1967 ,Larry insegna fisica all'università in attesa di avere la cattedra, la famiglia apparentemente come tante, cova al suo interno situazioni che in un breve lasso di tempo esploderanno sulla testa del povero malcapitato: la moglie vuole divorziare e glielo dice come se gli chiedesse di comprargli il tacchino, ha una relazione con un amico di famiglia stimato e ben voluto dalla comunità; la figlia gli ruba i soldi per metterli al pizzo nell'attesa di rifarsi il naso e intanto si lava sempre i capelli, il figlio frega i soldi alla sorella per comprarsi l'erba e alla scuola ebraica ascolta i Jefferson Airplane invece di seguire le lezioni del rabbino, in casa vegeta un fratello suonato, nullafacente che ha la pretesa di scrivere un trattato sui calcoli probabilistici.
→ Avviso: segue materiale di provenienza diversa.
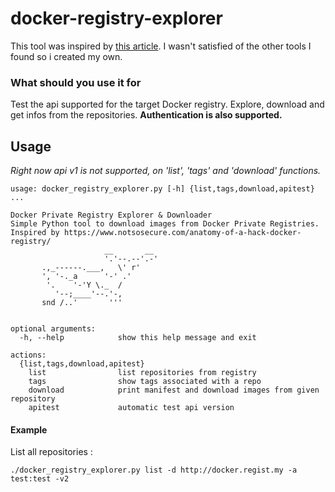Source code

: # docker-registry-explorer
This tool was inspired by [this article](https://www.notsosecure.com/anatomy-of-a-hack-docker-registry/).
I wasn't satisfied of the other tools I found so i created my own.

### What should you use it for
Test the api supported for the target Docker registry.
Explore, download and get infos from the repositories.
**Authentication is also supported.**

## Usage

*Right now api v1 is not supported, on 'list', 'tags' and 'download' functions.*

```shell
usage: docker_registry_explorer.py [-h] {list,tags,download,apitest} ...

Docker Private Registry Explorer & Downloader
Simple Python tool to download images from Docker Private Registries.
Inspired by https://www.notsosecure.com/anatomy-of-a-hack-docker-registry/
                     __       __
                     '.'--.--'.-'
       .,_------.___,   \' r'
       ', '-._a      '-' .'
        '.    '-'Y \._  /
          '--;____'--.'-,
       snd /..'       '''
        

optional arguments:
  -h, --help            show this help message and exit

actions:
  {list,tags,download,apitest}
    list                list repositories from registry
    tags                show tags associated with a repo
    download            print manifest and download images from given repository
    apitest             automatic test api version

```

#### Example

List all repositories :
```shell
./docker_registry_explorer.py list -d http://docker.regist.my -a test:test -v2
```
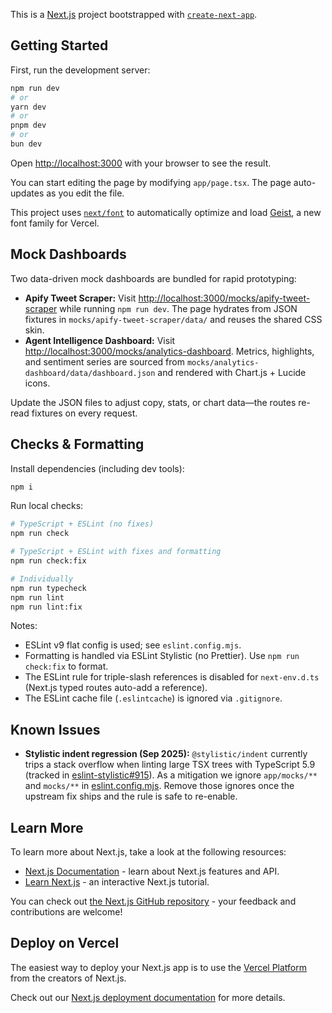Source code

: This is a [Next.js](https://nextjs.org) project bootstrapped with [`create-next-app`](https://nextjs.org/docs/app/api-reference/cli/create-next-app).

## Getting Started

First, run the development server:

```bash
npm run dev
# or
yarn dev
# or
pnpm dev
# or
bun dev
```

Open [http://localhost:3000](http://localhost:3000) with your browser to see the result.

You can start editing the page by modifying `app/page.tsx`. The page auto-updates as you edit the file.

This project uses [`next/font`](https://nextjs.org/docs/app/building-your-application/optimizing/fonts) to automatically optimize and load [Geist](https://vercel.com/font), a new font family for Vercel.

## Mock Dashboards

Two data-driven mock dashboards are bundled for rapid prototyping:

- **Apify Tweet Scraper:** Visit [http://localhost:3000/mocks/apify-tweet-scraper](http://localhost:3000/mocks/apify-tweet-scraper) while running `npm run dev`. The page hydrates from JSON fixtures in `mocks/apify-tweet-scraper/data/` and reuses the shared CSS skin.
- **Agent Intelligence Dashboard:** Visit [http://localhost:3000/mocks/analytics-dashboard](http://localhost:3000/mocks/analytics-dashboard). Metrics, highlights, and sentiment series are sourced from `mocks/analytics-dashboard/data/dashboard.json` and rendered with Chart.js + Lucide icons.

Update the JSON files to adjust copy, stats, or chart data—the routes re-read fixtures on every request.

## Checks & Formatting

Install dependencies (including dev tools):

```bash
npm i
```

Run local checks:

```bash
# TypeScript + ESLint (no fixes)
npm run check

# TypeScript + ESLint with fixes and formatting
npm run check:fix

# Individually
npm run typecheck
npm run lint
npm run lint:fix
```

Notes:
- ESLint v9 flat config is used; see `eslint.config.mjs`.
- Formatting is handled via ESLint Stylistic (no Prettier). Use `npm run check:fix` to format.
- The ESLint rule for triple-slash references is disabled for `next-env.d.ts` (Next.js typed routes auto-add a reference).
- The ESLint cache file (`.eslintcache`) is ignored via `.gitignore`.

## Known Issues

- **Stylistic indent regression (Sep 2025):** `@stylistic/indent` currently trips a stack overflow when linting large TSX trees with TypeScript 5.9 (tracked in [eslint-stylistic#915](https://github.com/eslint-stylistic/eslint-stylistic/issues/915)). As a mitigation we ignore `app/mocks/**` and `mocks/**` in [eslint.config.mjs](file:///home/prinova/CodeProjects/agent-vibes/eslint.config.mjs#L10-L79). Remove those ignores once the upstream fix ships and the rule is safe to re-enable.

## Learn More

To learn more about Next.js, take a look at the following resources:

- [Next.js Documentation](https://nextjs.org/docs) - learn about Next.js features and API.
- [Learn Next.js](https://nextjs.org/learn) - an interactive Next.js tutorial.

You can check out [the Next.js GitHub repository](https://github.com/vercel/next.js) - your feedback and contributions are welcome!

## Deploy on Vercel

The easiest way to deploy your Next.js app is to use the [Vercel Platform](https://vercel.com/new?utm_medium=default-template&filter=next.js&utm_source=create-next-app&utm_campaign=create-next-app-readme) from the creators of Next.js.

Check out our [Next.js deployment documentation](https://nextjs.org/docs/app/building-your-application/deploying) for more details.
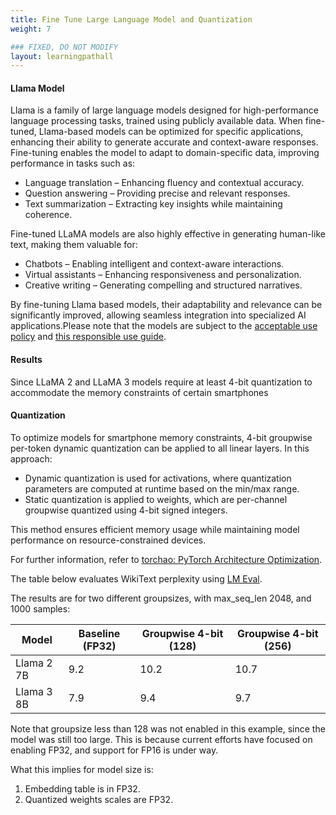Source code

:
 ```yaml
---
title: Fine Tune Large Language Model and Quantization
weight: 7 

### FIXED, DO NOT MODIFY
layout: learningpathall
---
```


####  Llama Model 
Llama is a family of large language models designed for high-performance language processing tasks, trained using publicly available data. When fine-tuned, Llama-based models can be optimized for specific applications, enhancing their ability to generate accurate and context-aware responses. Fine-tuning enables the model to adapt to domain-specific data, improving performance in tasks such as:

-   Language translation – Enhancing fluency and contextual accuracy.
-   Question answering – Providing precise and relevant responses.
-   Text summarization – Extracting key insights while maintaining coherence.

Fine-tuned LLaMA models are also highly effective in generating human-like text, making them valuable for:

-   Chatbots – Enabling intelligent and context-aware interactions.
-   Virtual assistants – Enhancing responsiveness and personalization.
-   Creative writing – Generating compelling and structured narratives.

By fine-tuning Llama based models, their adaptability and relevance can be significantly improved, allowing seamless integration into specialized AI applications.Please note that the models are subject to the [acceptable use policy](https://github.com/facebookresearch/llama/blob/main/USE_POLICY.md) and [this responsible use guide](https://ai.meta.com/static-resource/responsible-use-guide/).

#### Results

Since LLaMA 2 and LLaMA 3 models require at least 4-bit quantization to accommodate the memory constraints of certain smartphones

#### Quantization

To optimize models for smartphone memory constraints, 4-bit groupwise per-token dynamic quantization can be applied to all linear layers. In this approach:

-   Dynamic quantization is used for activations, where quantization parameters are computed at runtime based on the min/max range.
-   Static quantization is applied to weights, which are per-channel groupwise quantized using 4-bit signed integers.

This method ensures efficient memory usage while maintaining model performance on resource-constrained devices.

For further information, refer to [torchao: PyTorch Architecture Optimization](https://github.com/pytorch-labs/ao/).

The table below evaluates WikiText perplexity using [LM Eval](https://github.com/EleutherAI/lm-evaluation-harness).

The results are for two different groupsizes, with max_seq_len 2048, and 1000 samples:

|Model | Baseline (FP32) | Groupwise 4-bit (128) | Groupwise 4-bit (256)
|--------|-----------------| ---------------------- | ---------------
|Llama 2 7B | 9.2 | 10.2 | 10.7
|Llama 3 8B | 7.9 | 9.4 | 9.7

Note that groupsize less than 128 was not enabled in this example, since the model was still too large. This is because current efforts have focused on enabling FP32, and support for FP16 is under way.

What this implies for model size is:

1. Embedding table is in FP32.
2. Quantized weights scales are FP32.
Come non bastasse sul lavoro deve far fronte ad uno studente coreano che cerca di corromperlo per superare l'esame e ad un collega che ogni volta che si affaccia alla sua porta sembra portare solo sventure e notizie che non agevoleranno la sua carriera accademica.
Finirà col vivere in un motel, subendo passivamente le decisioni della moglie e a chiedersi in continuazione come uscire da cotanto marasma, lui che avrebbe voluto (e credeva di essere) un uomo serio (ebraicamente parlando); neppure rivolgersi a tre rabbini (compreso il saggio rabbino capo che non lo riceverà) porterà a nulla, neppure appellarsi a Dio gli darà delle spiegazioni:il mondo va a rotoli e nessuno può farci nulla.
Anche quando il fato sembra rimettere le cose su un binario accettabile, ecco che all'orizzonte si stagliano una radiografia da ritirare e un ciclone che avanza e che (forse) spazzerà via tutto
Il consueto mondo alla deriva dei Coen questa volta non risparmia nessuno, religione compresa: chi vuol essere un uomo normale deve superare prove innumerevoli e titaniche, il mondo va a fondo e restare a galla è impossibile. Il pessimismo dei registi stavolta però rimane più sottotraccia, meno visibile, ma non per questo meno pungente e nero; confezionano un film con una regia sontuosa che si diverte (amaramente) a giocare con lo spettatore, a partire dal fantastico prologo girato tutto in yiddish, che già fa capire quale sarà il tono del film, fino alla scena conclusiva, nera più della pece e del ciclone che avanza.
Scena da consegnare ai posteri: il rabbino capo che riceve il giovane figlio di Larry dopo il suo bar mitzvah e che gli recita la formazione dei Jefferson Airplane.
Bravi gli attori, tutti poco noti ma tutti perfettamente il linea coi personaggi.
Anche stavolta, insomma, per i Coen il mondo è veramente un gran casino.
L'ho visto stasera su Sky, e devo ammettere che non mi ha convinto al 100%.
RispondiEliminaLa regia è curata, il prologo è davvero ben girato, però però... mi manca qualcosa...
Insomma mi pare un esercizio di stile per confermare la teoria "Dio non esiste, la vita non ha senso, il caso determina tutto"...
Che i fratelli Coen abbiano cambiato registro da un po' è vero, ma trovo che comunque i pilastri del loro stile cinematografico siano immutati: il pessimismo cosmico e il caos che scaturisce dal caso e dal libero arbitrio umano son sempre ben disegnati. Diciamo che forse c'è un po' di ricerca esietica che nei primi film mancava.
RispondiEliminaL'ho visto anche io l'altra sera su Sky,e rispetto a Burn after reading ci ho rivisto qualòcosa dei fratelli coen prima maniera; senz'altro è un po' cambiato lo stile, ma i temi trattati sono sempre gli stessi; come dici tu probabilmente c'è un forte influsso autobiografico e una graffante ironia che non risparmia neppure la religione. A me è piaciuto molto
RispondiEliminaL'evoluzione, soprattutto stilistica dei fratelli Coen c'è , ma la sostanza la trovo sempre piuttosto coerente, anche in film come Burn after reading che all'apparenza è quasi un lavoro brillante.